Work to be completed:
Check each line of the data for the string "sqrt". Report how many have it, and give nothing else.
(Beginning of Material provided)
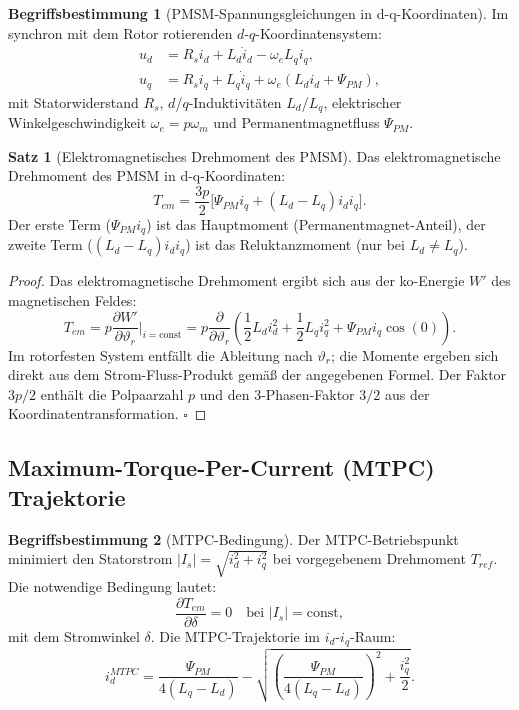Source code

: ﻿\documentclass[a4paper,12pt,openany,oneside]{book}
\newcommand{\unterabschnitt}[1]{\subsection{#1}}
\theoremstyle{definition}
\newtheorem{definition}{Begriffsbestimmung}[chapter]
\newtheorem{satz}{Satz}[chapter]
\begin{document}
\begin{definition}[PMSM-Spannungsgleichungen in d-q-Koordinaten]
  Im synchron mit dem Rotor rotierenden $d$-$q$-Koordinatensystem:
  \begin{align*}
    u_d &= R_s i_d + L_d \dot{i}_d - \omega_e L_q i_q, \\
    u_q &= R_s i_q + L_q \dot{i}_q + \omega_e (L_d i_d + \Psi_{PM}),
  \end{align*}
  mit Statorwiderstand $R_s$, $d$/$q$-Induktivit\"aten $L_d$/$L_q$, elektrischer
  Winkelgeschwindigkeit $\omega_e = p \omega_m$ und Permanentmagnetfluss $\Psi_{PM}$.
\end{definition}

\begin{satz}[Elektromagnetisches Drehmoment des PMSM]
\label{satz:pmsm_moment}
  Das elektromagnetische Drehmoment des PMSM in d-q-Koordinaten:
  \[
    T_{em} = \frac{3p}{2} \bigl[\Psi_{PM} i_q + (L_d - L_q) i_d i_q\bigr].
  \]
  Der erste Term ($\Psi_{PM} i_q$) ist das Hauptmoment (Permanentmagnet-Anteil),
  der zweite Term ($( L_d - L_q) i_d i_q$) ist das Reluktanzmoment (nur bei $L_d \neq L_q$).
\end{satz}

\begin{proof}
  Das elektromagnetische Drehmoment ergibt sich aus der ko-Energie $W'$ des magnetischen Feldes:
  \[
    T_{em} = p \frac{\partial W'}{\partial \vartheta_r}\bigg|_{i=\mathrm{const}}
    = p \frac{\partial}{\partial \vartheta_r} \left(\frac{1}{2} L_d i_d^2 + \frac{1}{2} L_q i_q^2
      + \Psi_{PM} i_q \cos(0) \right).
  \]
  Im rotorfesten System entf\"allt die Ableitung nach $\vartheta_r$; die Momente
  ergeben sich direkt aus dem Strom-Fluss-Produkt gem\"a\ss{} der angegebenen Formel.
  Der Faktor $3p/2$ enth\"alt die Polpaarzahl $p$ und den 3-Phasen-Faktor $3/2$ aus der
  Koordinatentransformation. \qquad$\square$
\end{proof}

\unterabschnitt{Maximum-Torque-Per-Current (MTPC) Trajektorie}

\begin{definition}[MTPC-Bedingung]
  Der MTPC-Betriebspunkt minimiert den Statorstrom $|I_s| = \sqrt{i_d^2 + i_q^2}$ bei
  vorgegebenem Drehmoment $T_{ref}$. Die notwendige Bedingung lautet:
  \[
    \frac{\partial T_{em}}{\partial \delta} = 0 \quad \text{bei } |I_s| = \mathrm{const},
  \]
  mit dem Stromwinkel $\delta$. Die MTPC-Trajektorie im $i_d$-$i_q$-Raum:
  \[
    i_d^{MTPC} = \frac{\Psi_{PM}}{4(L_q - L_d)} -
    \sqrt{\left(\frac{\Psi_{PM}}{4(L_q-L_d)}\right)^2 + \frac{i_q^2}{2}}.
  \]
\end{definition}
\end{document}
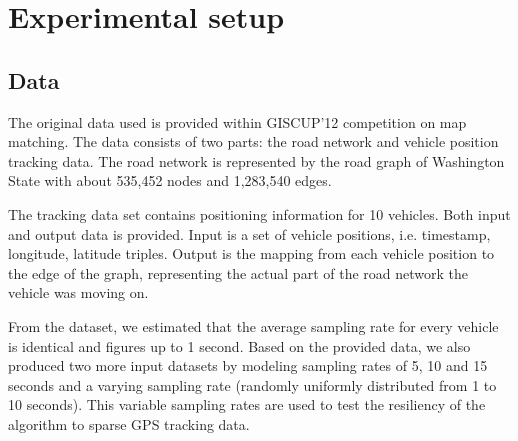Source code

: \documentclass[a4paper,twoside,11pt]{article}
\theoremstyle{plain}
\theoremstyle{definition}  %
\begin{document}


\section{Experimental setup}
\label{sec:experiment}

\subsection*{Data}

The original data used is provided within GISCUP'12 competition on
map matching. The data consists of two parts: the road network and vehicle position tracking data.
The road network is represented by the road graph of Washington State with about
535,452 nodes and 1,283,540 edges.

The tracking data set contains positioning information for 10 vehicles. Both input and
output data is provided. Input is a set of vehicle positions, i.e. timestamp, longitude, latitude triples.
Output is the mapping from each vehicle position to the edge of the graph, representing the actual part of the road network
the vehicle was moving on.

From the dataset, we estimated that the average
sampling rate for every vehicle is identical and figures up to 1 second.
Based on the provided data, we also produced two more input datasets by modeling
sampling rates of 5, 10 and 15 seconds and a varying sampling rate (randomly uniformly
distributed from 1 to 10 seconds). This variable sampling rates are used to test the resiliency of
the algorithm to sparse GPS tracking data.
\end{document}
(End of Material provided)
Solution to this exercise:
2